Return the data below in full, exactly as it stands.

......

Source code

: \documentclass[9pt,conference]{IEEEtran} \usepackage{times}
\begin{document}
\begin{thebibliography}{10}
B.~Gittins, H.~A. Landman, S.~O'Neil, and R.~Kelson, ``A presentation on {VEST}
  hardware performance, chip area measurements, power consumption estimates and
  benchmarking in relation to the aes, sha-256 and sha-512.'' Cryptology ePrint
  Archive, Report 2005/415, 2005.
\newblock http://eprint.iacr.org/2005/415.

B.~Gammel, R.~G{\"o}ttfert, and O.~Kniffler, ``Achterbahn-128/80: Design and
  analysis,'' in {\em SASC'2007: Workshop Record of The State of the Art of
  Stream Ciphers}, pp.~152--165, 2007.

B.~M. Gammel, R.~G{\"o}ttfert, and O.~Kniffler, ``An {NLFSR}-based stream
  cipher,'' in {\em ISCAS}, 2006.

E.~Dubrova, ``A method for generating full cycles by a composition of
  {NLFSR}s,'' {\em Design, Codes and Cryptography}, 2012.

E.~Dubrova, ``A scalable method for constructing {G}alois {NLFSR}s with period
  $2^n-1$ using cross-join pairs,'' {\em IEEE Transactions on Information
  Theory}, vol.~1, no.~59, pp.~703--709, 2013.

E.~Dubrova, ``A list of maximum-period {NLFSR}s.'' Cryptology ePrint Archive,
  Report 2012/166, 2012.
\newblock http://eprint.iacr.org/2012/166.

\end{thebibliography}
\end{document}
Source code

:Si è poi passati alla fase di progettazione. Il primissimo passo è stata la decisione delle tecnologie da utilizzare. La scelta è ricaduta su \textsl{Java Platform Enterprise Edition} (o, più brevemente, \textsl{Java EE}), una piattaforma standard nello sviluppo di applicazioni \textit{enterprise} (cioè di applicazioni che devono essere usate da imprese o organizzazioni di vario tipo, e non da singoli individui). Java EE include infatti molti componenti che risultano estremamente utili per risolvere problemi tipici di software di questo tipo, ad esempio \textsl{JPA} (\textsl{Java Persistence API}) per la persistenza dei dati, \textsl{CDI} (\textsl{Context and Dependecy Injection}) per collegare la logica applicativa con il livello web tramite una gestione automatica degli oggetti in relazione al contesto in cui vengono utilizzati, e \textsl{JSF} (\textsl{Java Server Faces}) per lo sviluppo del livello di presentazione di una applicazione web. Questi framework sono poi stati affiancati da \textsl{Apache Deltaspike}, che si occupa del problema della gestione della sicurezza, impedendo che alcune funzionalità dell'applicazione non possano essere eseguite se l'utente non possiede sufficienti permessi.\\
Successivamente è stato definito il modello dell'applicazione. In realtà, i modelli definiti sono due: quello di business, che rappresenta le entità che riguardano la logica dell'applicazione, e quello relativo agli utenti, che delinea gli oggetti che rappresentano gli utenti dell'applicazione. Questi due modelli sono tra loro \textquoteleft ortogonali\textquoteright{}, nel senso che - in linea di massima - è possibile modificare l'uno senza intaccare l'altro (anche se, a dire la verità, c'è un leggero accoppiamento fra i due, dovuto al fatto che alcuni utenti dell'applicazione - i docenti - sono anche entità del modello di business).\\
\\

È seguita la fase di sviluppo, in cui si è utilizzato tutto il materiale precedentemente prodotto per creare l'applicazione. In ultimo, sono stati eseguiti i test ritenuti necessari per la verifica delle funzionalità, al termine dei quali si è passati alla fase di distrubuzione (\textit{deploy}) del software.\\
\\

......

**RESPONSE BOX**
Source code

: \documentclass[9pt,conference]{IEEEtran} \usepackage{times}
\begin{document}
\begin{thebibliography}{10}
B.~Gittins, H.~A. Landman, S.~O'Neil, and R.~Kelson, ``A presentation on {VEST}
  hardware performance, chip area measurements, power consumption estimates and
  benchmarking in relation to the aes, sha-256 and sha-512.'' Cryptology ePrint
  Archive, Report 2005/415, 2005.
\newblock http://eprint.iacr.org/2005/415.

B.~Gammel, R.~G{\"o}ttfert, and O.~Kniffler, ``Achterbahn-128/80: Design and
  analysis,'' in {\em SASC'2007: Workshop Record of The State of the Art of
  Stream Ciphers}, pp.~152--165, 2007.

B.~M. Gammel, R.~G{\"o}ttfert, and O.~Kniffler, ``An {NLFSR}-based stream
  cipher,'' in {\em ISCAS}, 2006.

E.~Dubrova, ``A method for generating full cycles by a composition of
  {NLFSR}s,'' {\em Design, Codes and Cryptography}, 2012.

E.~Dubrova, ``A scalable method for constructing {G}alois {NLFSR}s with period
  $2^n-1$ using cross-join pairs,'' {\em IEEE Transactions on Information
  Theory}, vol.~1, no.~59, pp.~703--709, 2013.

E.~Dubrova, ``A list of maximum-period {NLFSR}s.'' Cryptology ePrint Archive,
  Report 2012/166, 2012.
\newblock http://eprint.iacr.org/2012/166.

\end{thebibliography}
\end{document}
Source code

:Si è poi passati alla fase di progettazione. Il primissimo passo è stata la decisione delle tecnologie da utilizzare. La scelta è ricaduta su \textsl{Java Platform Enterprise Edition} (o, più brevemente, \textsl{Java EE}), una piattaforma standard nello sviluppo di applicazioni \textit{enterprise} (cioè di applicazioni che devono essere usate da imprese o organizzazioni di vario tipo, e non da singoli individui). Java EE include infatti molti componenti che risultano estremamente utili per risolvere problemi tipici di software di questo tipo, ad esempio \textsl{JPA} (\textsl{Java Persistence API}) per la persistenza dei dati, \textsl{CDI} (\textsl{Context and Dependecy Injection}) per collegare la logica applicativa con il livello web tramite una gestione automatica degli oggetti in relazione al contesto in cui vengono utilizzati, e \textsl{JSF} (\textsl{Java Server Faces}) per lo sviluppo del livello di presentazione di una applicazione web. Questi framework sono poi stati affiancati da \textsl{Apache Deltaspike}, che si occupa del problema della gestione della sicurezza, impedendo che alcune funzionalità dell'applicazione non possano essere eseguite se l'utente non possiede sufficienti permessi.\\
Successivamente è stato definito il modello dell'applicazione. In realtà, i modelli definiti sono due: quello di business, che rappresenta le entità che riguardano la logica dell'applicazione, e quello relativo agli utenti, che delinea gli oggetti che rappresentano gli utenti dell'applicazione. Questi due modelli sono tra loro \textquoteleft ortogonali\textquoteright{}, nel senso che - in linea di massima - è possibile modificare l'uno senza intaccare l'altro (anche se, a dire la verità, c'è un leggero accoppiamento fra i due, dovuto al fatto che alcuni utenti dell'applicazione - i docenti - sono anche entità del modello di business).\\
\\

È seguita la fase di sviluppo, in cui si è utilizzato tutto il materiale precedentemente prodotto per creare l'applicazione. In ultimo, sono stati eseguiti i test ritenuti necessari per la verifica delle funzionalità, al termine dei quali si è passati alla fase di distrubuzione (\textit{deploy}) del software.\\
\\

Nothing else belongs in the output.